**Instructions for the task:** Wherever "contact" turns up in a line of the entries below, that line counts. Say how many such lines there are, with no other words.

-- Supplied information follows --

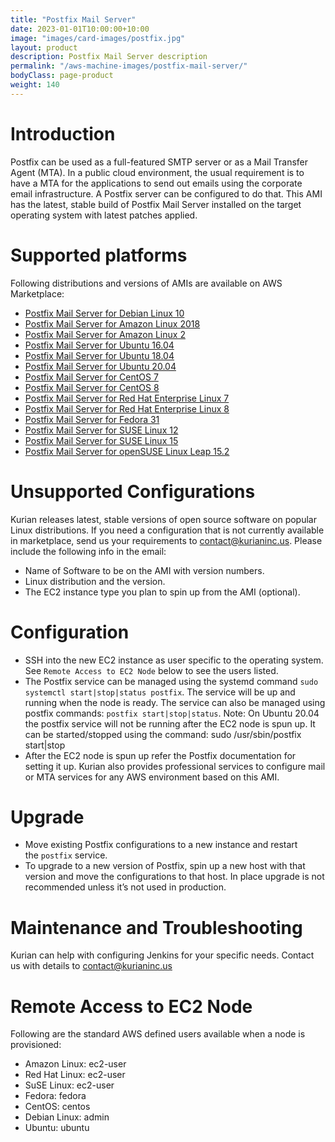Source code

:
 ```yaml
---
title: "Postfix Mail Server"
date: 2023-01-01T10:00:00+10:00
image: "images/card-images/postfix.jpg"
layout: product
description: Postfix Mail Server description
permalink: "/aws-machine-images/postfix-mail-server/"
bodyClass: page-product
weight: 140
---
```


Introduction
============

Postfix can be used as a full-featured SMTP server or as a Mail Transfer Agent (MTA). In a public cloud environment, the usual requirement is to have a MTA for the applications to send out emails using the corporate email infrastructure. A Postfix server can be configured to do that. This AMI has the latest, stable build of Postfix Mail Server installed on the target operating system with latest patches applied.

[](https://github.com/kurianinc/ami-pub/wiki/Postfix-Mail-Server#supported-platforms)Supported platforms
========================================================================================================

Following distributions and versions of AMIs are available on AWS Marketplace:

*   [Postfix Mail Server for Debian Linux 10](https://aws.amazon.com/marketplace/pp/prodview-c2rrnbybkgx26?sr=0-6&ref_=beagle&applicationId=AWSMPContessa)
*   [Postfix Mail Server for Amazon Linux 2018](https://aws.amazon.com/marketplace/pp/prodview-rbtls22pznpry?sr=0-1&ref_=beagle&applicationId=AWSMPContessa)
*   [Postfix Mail Server for Amazon Linux 2](https://aws.amazon.com/marketplace/pp/prodview-jkireg3r3qfpm?sr=0-5&ref_=beagle&applicationId=AWSMPContessa)
*   [Postfix Mail Server for Ubuntu 16.04](https://aws.amazon.com/marketplace/pp/prodview-osyqg34brbitq?sr=0-4&ref_=beagle&applicationId=AWSMPContessa)
*   [Postfix Mail Server for Ubuntu 18.04](https://aws.amazon.com/marketplace/pp/prodview-ybh67ynbdqrdi?sr=0-1&ref_=beagle&applicationId=AWSMPContessa)
*   [Postfix Mail Server for Ubuntu 20.04](https://aws.amazon.com/marketplace/pp/prodview-rjvyskrhlcd7c?sr=0-1&ref_=beagle&applicationId=AWSMPContessa)
*   [Postfix Mail Server for CentOS 7](https://aws.amazon.com/marketplace/pp/prodview-pbc6dlvmjtb2c?sr=0-3&ref_=beagle&applicationId=AWSMPContessa)
*   [Postfix Mail Server for CentOS 8](https://aws.amazon.com/marketplace/pp/prodview-flg6s7tdyvbq2?sr=0-2&ref_=beagle&applicationId=AWSMPContessa)
*   [Postfix Mail Server for Red Hat Enterprise Linux 7](https://aws.amazon.com/marketplace/pp/prodview-3dsfqzdorgjao?sr=0-1&ref_=beagle&applicationId=AWSMPContessa)
*   [Postfix Mail Server for Red Hat Enterprise Linux 8](https://aws.amazon.com/marketplace/pp/prodview-u55qco7ft3jj2)
*   [Postfix Mail Server for Fedora 31](https://github.com/kurianinc/ami-pub/wiki/Postfix-Mail-Server)
*   [Postfix Mail Server for SUSE Linux 12](https://github.com/kurianinc/ami-pub/wiki/Postfix-Mail-Server)
*   [Postfix Mail Server for SUSE Linux 15](https://github.com/kurianinc/ami-pub/wiki/Postfix-Mail-Server)
*   [Postfix Mail Server for openSUSE Linux Leap 15.2](https://github.com/kurianinc/ami-pub/wiki/Postfix-Mail-Server)

[](https://github.com/kurianinc/ami-pub/wiki/Postfix-Mail-Server#unsupported-configurations)Unsupported Configurations
======================================================================================================================

Kurian releases latest, stable versions of open source software on popular Linux distributions. If you need a configuration that is not currently available in marketplace, send us your requirements to [contact@kurianinc.us](mailto:contact@kurianinc.us). Please include the following info in the email:

*   Name of Software to be on the AMI with version numbers.
*   Linux distribution and the version.
*   The EC2 instance type you plan to spin up from the AMI (optional).

[](https://github.com/kurianinc/ami-pub/wiki/Postfix-Mail-Server#configuration)Configuration
============================================================================================

*   SSH into the new EC2 instance as user specific to the operating system. See `Remote Access to EC2 Node` below to see the users listed.
*   The Postfix service can be managed using the systemd command `sudo systemctl start|stop|status postfix`. The service will be up and running when the node is ready. The service can also be managed using postfix commands: `postfix start|stop|status`. Note: On Ubuntu 20.04 the postfix service will not be running after the EC2 node is spun up. It can be started/stopped using the command: sudo /usr/sbin/postfix start|stop
*   After the EC2 node is spun up refer the Postfix documentation for setting it up. Kurian also provides professional services to configure mail or MTA services for any AWS environment based on this AMI.

[](https://github.com/kurianinc/ami-pub/wiki/Postfix-Mail-Server#upgrade)Upgrade
================================================================================

*   Move existing Postfix configurations to a new instance and restart the `postfix` service.
*   To upgrade to a new version of Postfix, spin up a new host with that version and move the configurations to that host. In place upgrade is not recommended unless it’s not used in production.

[](https://github.com/kurianinc/ami-pub/wiki/Postfix-Mail-Server#maintenance-and-troubleshooting)Maintenance and Troubleshooting
================================================================================================================================

Kurian can help with configuring Jenkins for your specific needs. Contact us with details to [contact@kurianinc.us](mailto:contact@kurianinc.us)

[](https://github.com/kurianinc/ami-pub/wiki/Postfix-Mail-Server#remote-access-to-ec2-node)Remote Access to EC2 Node
====================================================================================================================

Following are the standard AWS defined users available when a node is provisioned:

*   Amazon Linux: ec2-user
*   Red Hat Linux: ec2-user
*   SuSE Linux: ec2-user
*   Fedora: fedora
*   CentOS: centos
*   Debian Linux: admin
*   Ubuntu: ubuntu

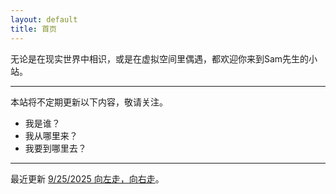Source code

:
 ```yaml
---
layout: default
title: 首页
---
```


无论是在现实世界中相识，或是在虚拟空间里偶遇，都欢迎你来到Sam先生的小站。

---

本站将不定期更新以下内容，敬请关注。

- 我是谁？
- 我从哪里来？
- 我要到哪里去？

---

最近更新 [9/25/2025 向左走，向右走](https://samshichuang.github.io/blog/2025-09-25-left-or-right)。
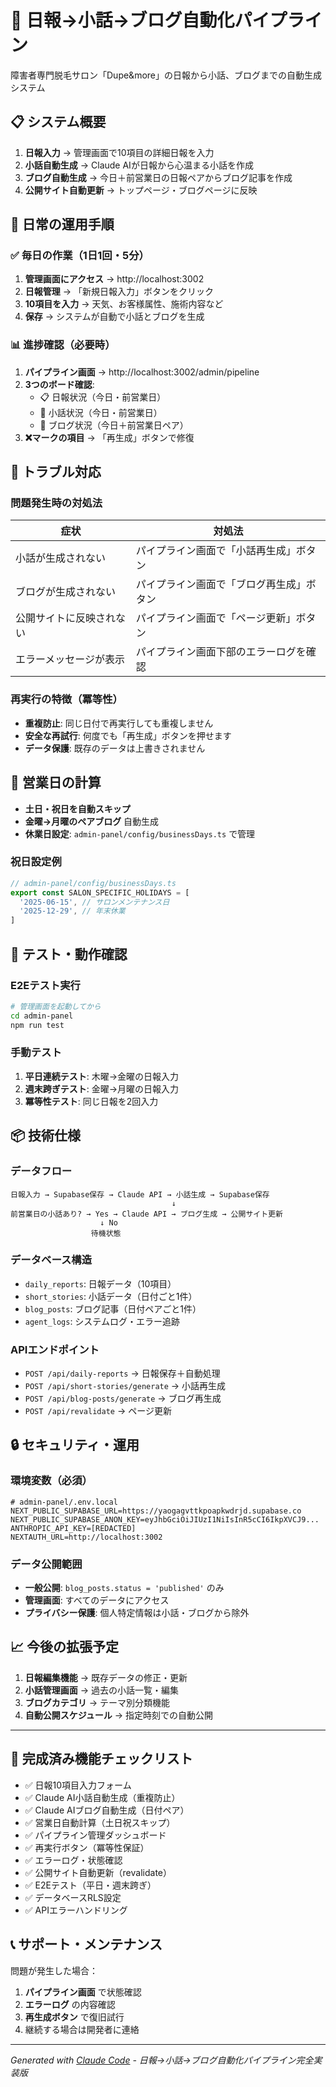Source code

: # 🔄 日報→小話→ブログ自動化パイプライン

障害者専門脱毛サロン「Dupe&more」の日報から小話、ブログまでの自動生成システム

## 📋 システム概要

1. **日報入力** → 管理画面で10項目の詳細日報を入力
2. **小話自動生成** → Claude AIが日報から心温まる小話を作成
3. **ブログ自動生成** → 今日＋前営業日の日報ペアからブログ記事を作成
4. **公開サイト自動更新** → トップページ・ブログページに反映

## 🚀 日常の運用手順

### ✅ 毎日の作業（1日1回・5分）

1. **管理画面にアクセス** → http://localhost:3002
2. **日報管理** → 「新規日報入力」ボタンをクリック
3. **10項目を入力** → 天気、お客様属性、施術内容など
4. **保存** → システムが自動で小話とブログを生成

### 📊 進捗確認（必要時）

1. **パイプライン画面** → http://localhost:3002/admin/pipeline
2. **3つのボード確認**:
   - 📋 日報状況（今日・前営業日）
   - 📖 小話状況（今日・前営業日）
   - 📝 ブログ状況（今日＋前営業日ペア）
3. **❌マークの項目** → 「再生成」ボタンで修復

## 🔧 トラブル対応

### 問題発生時の対処法

| 症状 | 対処法 |
|------|---------|
| 小話が生成されない | パイプライン画面で「小話再生成」ボタン |
| ブログが生成されない | パイプライン画面で「ブログ再生成」ボタン |
| 公開サイトに反映されない | パイプライン画面で「ページ更新」ボタン |
| エラーメッセージが表示 | パイプライン画面下部のエラーログを確認 |

### 再実行の特徴（冪等性）

- **重複防止**: 同じ日付で再実行しても重複しません
- **安全な再試行**: 何度でも「再生成」ボタンを押せます
- **データ保護**: 既存のデータは上書きされません

## 📅 営業日の計算

- **土日・祝日を自動スキップ**
- **金曜→月曜のペアブログ** 自動生成
- **休業日設定**: `admin-panel/config/businessDays.ts` で管理

### 祝日設定例
```typescript
// admin-panel/config/businessDays.ts
export const SALON_SPECIFIC_HOLIDAYS = [
  '2025-06-15', // サロンメンテナンス日
  '2025-12-29', // 年末休業
]
```

## 🧪 テスト・動作確認

### E2Eテスト実行
```bash
# 管理画面を起動してから
cd admin-panel
npm run test
```

### 手動テスト
1. **平日連続テスト**: 木曜→金曜の日報入力
2. **週末跨ぎテスト**: 金曜→月曜の日報入力
3. **冪等性テスト**: 同じ日報を2回入力

## 📦 技術仕様

### データフロー
```
日報入力 → Supabase保存 → Claude API → 小話生成 → Supabase保存
                                    ↓
前営業日の小話あり? → Yes → Claude API → ブログ生成 → 公開サイト更新
                    ↓ No
                  待機状態
```

### データベース構造
- `daily_reports`: 日報データ（10項目）
- `short_stories`: 小話データ（日付ごと1件）
- `blog_posts`: ブログ記事（日付ペアごと1件）
- `agent_logs`: システムログ・エラー追跡

### APIエンドポイント
- `POST /api/daily-reports` → 日報保存＋自動処理
- `POST /api/short-stories/generate` → 小話再生成
- `POST /api/blog-posts/generate` → ブログ再生成
- `POST /api/revalidate` → ページ更新

## 🔒 セキュリティ・運用

### 環境変数（必須）
```env
# admin-panel/.env.local
NEXT_PUBLIC_SUPABASE_URL=https://yaogagvttkpoapkwdrjd.supabase.co
NEXT_PUBLIC_SUPABASE_ANON_KEY=eyJhbGciOiJIUzI1NiIsInR5cCI6IkpXVCJ9...
ANTHROPIC_API_KEY=[REDACTED]
NEXTAUTH_URL=http://localhost:3002
```

### データ公開範囲
- **一般公開**: `blog_posts.status = 'published'` のみ
- **管理画面**: すべてのデータにアクセス
- **プライバシー保護**: 個人特定情報は小話・ブログから除外

## 📈 今後の拡張予定

1. **日報編集機能** → 既存データの修正・更新
2. **小話管理画面** → 過去の小話一覧・編集
3. **ブログカテゴリ** → テーマ別分類機能
4. **自動公開スケジュール** → 指定時刻での自動公開

---

## 🎯 完成済み機能チェックリスト

- ✅ 日報10項目入力フォーム
- ✅ Claude AI小話自動生成（重複防止）
- ✅ Claude AIブログ自動生成（日付ペア）
- ✅ 営業日自動計算（土日祝スキップ）
- ✅ パイプライン管理ダッシュボード
- ✅ 再実行ボタン（冪等性保証）
- ✅ エラーログ・状態確認
- ✅ 公開サイト自動更新（revalidate）
- ✅ E2Eテスト（平日・週末跨ぎ）
- ✅ データベースRLS設定
- ✅ APIエラーハンドリング

## 📞 サポート・メンテナンス

問題が発生した場合：
1. **パイプライン画面** で状態確認
2. **エラーログ** の内容確認
3. **再生成ボタン** で復旧試行
4. 継続する場合は開発者に連絡

---
*Generated with [Claude Code](https://claude.ai/code) - 日報→小話→ブログ自動化パイプライン完全実装版*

-- Supplied information concluded --

**Output below:** 2